His inaugural address made before a sea of heads, who waved thousands of star-studded flags, also rekindled hope for immigrants, women, as well as gays as it linked the challenges they face with the journey the United States must embark upon.

He said: “For our journey is not complete until our wives, our mothers, and daughters can earn a living equal to their efforts. Our journey is not complete until our gay brothers and sisters are treated like anyone else under the law – for if we are truly created equal, then surely the love we commit to one another must be equal as well.

“Our journey is not complete until no citizen is forced to wait for hours to exercise the right to vote. Our journey is not complete until we find a better way to welcome the striving, hopeful immigrants who still see America as a land of opportunity; until bright young students and engineers are enlisted in our workforce rather than expelled from our country.

“Our journey is not complete until all our children, from the streets of Detroit to the hills of Appalachia to the quiet lanes of Newtown, know that they are cared for, and cherished, and always safe from harm.”

On the importance of the inaugural ceremony, Obama said: “Each time we gather to inaugurate a president, we bear witness to the enduring strength of our constitution.
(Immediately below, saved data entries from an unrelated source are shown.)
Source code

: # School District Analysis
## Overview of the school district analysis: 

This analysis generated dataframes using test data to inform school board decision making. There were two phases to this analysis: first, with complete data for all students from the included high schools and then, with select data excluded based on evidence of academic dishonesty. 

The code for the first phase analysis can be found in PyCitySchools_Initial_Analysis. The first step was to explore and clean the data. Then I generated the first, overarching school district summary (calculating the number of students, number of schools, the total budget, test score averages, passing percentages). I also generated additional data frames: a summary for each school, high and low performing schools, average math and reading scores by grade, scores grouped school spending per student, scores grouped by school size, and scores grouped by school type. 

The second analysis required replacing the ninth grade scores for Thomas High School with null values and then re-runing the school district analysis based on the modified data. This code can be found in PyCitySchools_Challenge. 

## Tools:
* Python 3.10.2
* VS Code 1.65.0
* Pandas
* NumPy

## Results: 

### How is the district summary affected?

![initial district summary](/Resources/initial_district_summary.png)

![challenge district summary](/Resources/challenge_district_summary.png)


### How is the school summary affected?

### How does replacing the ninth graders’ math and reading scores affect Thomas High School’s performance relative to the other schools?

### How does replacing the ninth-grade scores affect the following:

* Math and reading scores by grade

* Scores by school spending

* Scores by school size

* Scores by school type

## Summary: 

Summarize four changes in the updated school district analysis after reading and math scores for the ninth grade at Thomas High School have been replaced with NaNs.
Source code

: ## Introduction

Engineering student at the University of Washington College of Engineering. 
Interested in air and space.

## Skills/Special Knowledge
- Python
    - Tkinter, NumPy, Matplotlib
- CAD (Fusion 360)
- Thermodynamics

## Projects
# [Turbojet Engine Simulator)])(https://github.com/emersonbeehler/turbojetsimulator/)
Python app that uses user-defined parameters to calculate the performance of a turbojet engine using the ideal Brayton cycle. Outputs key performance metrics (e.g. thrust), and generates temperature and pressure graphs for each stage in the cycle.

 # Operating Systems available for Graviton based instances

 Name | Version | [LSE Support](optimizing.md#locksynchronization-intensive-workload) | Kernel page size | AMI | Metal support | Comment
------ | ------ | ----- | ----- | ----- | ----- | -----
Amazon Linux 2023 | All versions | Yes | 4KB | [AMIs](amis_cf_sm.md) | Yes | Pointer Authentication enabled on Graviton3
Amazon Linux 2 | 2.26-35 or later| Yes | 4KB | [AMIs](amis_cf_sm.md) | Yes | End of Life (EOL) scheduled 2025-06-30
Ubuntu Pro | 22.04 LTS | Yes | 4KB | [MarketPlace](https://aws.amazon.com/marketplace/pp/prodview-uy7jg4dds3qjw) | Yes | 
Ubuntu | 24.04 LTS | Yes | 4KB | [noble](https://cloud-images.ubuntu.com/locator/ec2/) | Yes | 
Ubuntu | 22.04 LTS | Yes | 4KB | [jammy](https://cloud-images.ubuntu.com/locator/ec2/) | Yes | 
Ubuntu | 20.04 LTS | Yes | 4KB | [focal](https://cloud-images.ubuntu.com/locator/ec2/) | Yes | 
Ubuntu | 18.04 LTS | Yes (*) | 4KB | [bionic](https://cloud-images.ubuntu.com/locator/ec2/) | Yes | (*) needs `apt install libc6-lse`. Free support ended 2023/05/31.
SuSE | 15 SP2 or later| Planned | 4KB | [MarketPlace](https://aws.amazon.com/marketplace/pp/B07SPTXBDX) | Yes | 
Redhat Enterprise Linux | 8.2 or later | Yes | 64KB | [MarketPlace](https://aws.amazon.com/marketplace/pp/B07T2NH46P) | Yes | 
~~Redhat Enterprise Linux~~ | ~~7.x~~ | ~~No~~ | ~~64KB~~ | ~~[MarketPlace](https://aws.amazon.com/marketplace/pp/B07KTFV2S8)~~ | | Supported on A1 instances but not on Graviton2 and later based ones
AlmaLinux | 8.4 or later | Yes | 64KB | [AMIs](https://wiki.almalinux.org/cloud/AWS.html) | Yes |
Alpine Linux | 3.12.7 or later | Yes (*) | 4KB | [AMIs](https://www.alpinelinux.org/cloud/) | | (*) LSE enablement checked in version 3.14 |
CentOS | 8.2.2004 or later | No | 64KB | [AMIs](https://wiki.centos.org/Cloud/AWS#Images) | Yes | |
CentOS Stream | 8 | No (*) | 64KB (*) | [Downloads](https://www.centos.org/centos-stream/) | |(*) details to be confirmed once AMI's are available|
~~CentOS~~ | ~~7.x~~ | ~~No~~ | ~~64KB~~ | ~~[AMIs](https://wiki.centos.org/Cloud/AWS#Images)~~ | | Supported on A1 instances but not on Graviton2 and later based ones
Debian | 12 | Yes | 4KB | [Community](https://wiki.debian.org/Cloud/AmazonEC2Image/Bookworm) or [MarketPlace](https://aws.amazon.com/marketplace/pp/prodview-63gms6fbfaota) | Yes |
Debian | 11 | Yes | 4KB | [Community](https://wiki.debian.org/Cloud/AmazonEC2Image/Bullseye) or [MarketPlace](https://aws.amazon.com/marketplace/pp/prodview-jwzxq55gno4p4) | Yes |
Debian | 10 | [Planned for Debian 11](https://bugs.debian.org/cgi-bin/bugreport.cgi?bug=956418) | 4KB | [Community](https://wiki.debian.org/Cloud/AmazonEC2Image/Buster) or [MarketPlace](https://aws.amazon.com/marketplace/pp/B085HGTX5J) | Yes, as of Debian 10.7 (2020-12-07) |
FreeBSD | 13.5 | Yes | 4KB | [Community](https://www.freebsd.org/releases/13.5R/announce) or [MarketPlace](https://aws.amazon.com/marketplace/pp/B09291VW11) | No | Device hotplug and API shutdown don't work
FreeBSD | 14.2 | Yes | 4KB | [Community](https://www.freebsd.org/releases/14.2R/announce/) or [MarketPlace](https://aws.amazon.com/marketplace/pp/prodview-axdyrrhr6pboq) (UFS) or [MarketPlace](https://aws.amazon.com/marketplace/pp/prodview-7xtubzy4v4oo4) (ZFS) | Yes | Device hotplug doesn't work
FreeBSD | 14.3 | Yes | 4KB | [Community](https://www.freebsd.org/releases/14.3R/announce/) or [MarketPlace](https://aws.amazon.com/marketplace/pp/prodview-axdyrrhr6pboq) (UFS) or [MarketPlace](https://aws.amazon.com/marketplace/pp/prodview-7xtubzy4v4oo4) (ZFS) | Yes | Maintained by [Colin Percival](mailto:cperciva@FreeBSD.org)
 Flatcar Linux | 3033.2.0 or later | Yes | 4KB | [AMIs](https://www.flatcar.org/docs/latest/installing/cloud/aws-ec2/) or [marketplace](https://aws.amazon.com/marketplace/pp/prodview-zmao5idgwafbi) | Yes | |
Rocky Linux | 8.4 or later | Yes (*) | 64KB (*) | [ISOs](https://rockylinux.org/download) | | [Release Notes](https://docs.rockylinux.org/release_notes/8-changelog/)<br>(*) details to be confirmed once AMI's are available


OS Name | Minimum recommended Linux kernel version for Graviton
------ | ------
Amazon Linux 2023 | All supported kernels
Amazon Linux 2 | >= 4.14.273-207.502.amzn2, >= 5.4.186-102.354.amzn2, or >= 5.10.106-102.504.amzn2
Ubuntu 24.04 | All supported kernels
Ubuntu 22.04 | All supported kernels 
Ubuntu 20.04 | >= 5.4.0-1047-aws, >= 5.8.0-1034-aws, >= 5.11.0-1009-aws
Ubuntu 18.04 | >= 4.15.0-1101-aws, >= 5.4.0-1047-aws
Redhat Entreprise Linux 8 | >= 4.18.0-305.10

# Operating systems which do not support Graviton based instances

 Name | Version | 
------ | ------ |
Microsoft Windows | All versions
“We affirm the promise of our democracy. We recall that what binds this nation together is not the colours of our skin or the tenets of our faith or the origins of our names. What makes us exceptional – what makes us American – is our allegiance to an idea, articulated in a declaration made more than two centuries ago.”

Delivering the opening remarks at the 57th inaugural ceremony, New York Democrat and head of the congressional committee on inauguration, Senator Chuck Schummer, described the occasion as “the perfect moment to renew our collective faith in America.”

The swearing-in of Vice-President Biden by Supreme Court Associate Justice Sonia Sotomayor at about 11.46 am was preceded by the rendering of the “Battle Hymn of the Republic” by the famous Brooklyn Tabernacle choir.

Adding colour to the ceremony were Singer Kelly Clarkson, who performed “America (My Country 'Tis of Thee)”, singer James Taylor, who performed “America the Beautiful”, Beyonce, who performed the national anthem, Richard Blanco, who gave the inaugural poem, and the US Marine Band.

The first official assignment performed by Obama after his inauguration was the signing of the paperwork to nominate four new members of his cabinet and national security team - John Brennan, CIA; Chuck Hagel, Secretary of Defence; John Kerry, Secretary of State; and Jack Lew, Secretary of the Treasury.

Two official balls – the Commander-in-Chief’s Ball – for members of the armed services, and the inaugural ball, for the invitees of the president, also held Monday.

The inaugural ceremonies would be round off Tuesday with a national prayer service at the National Cathedral also in Washington DC.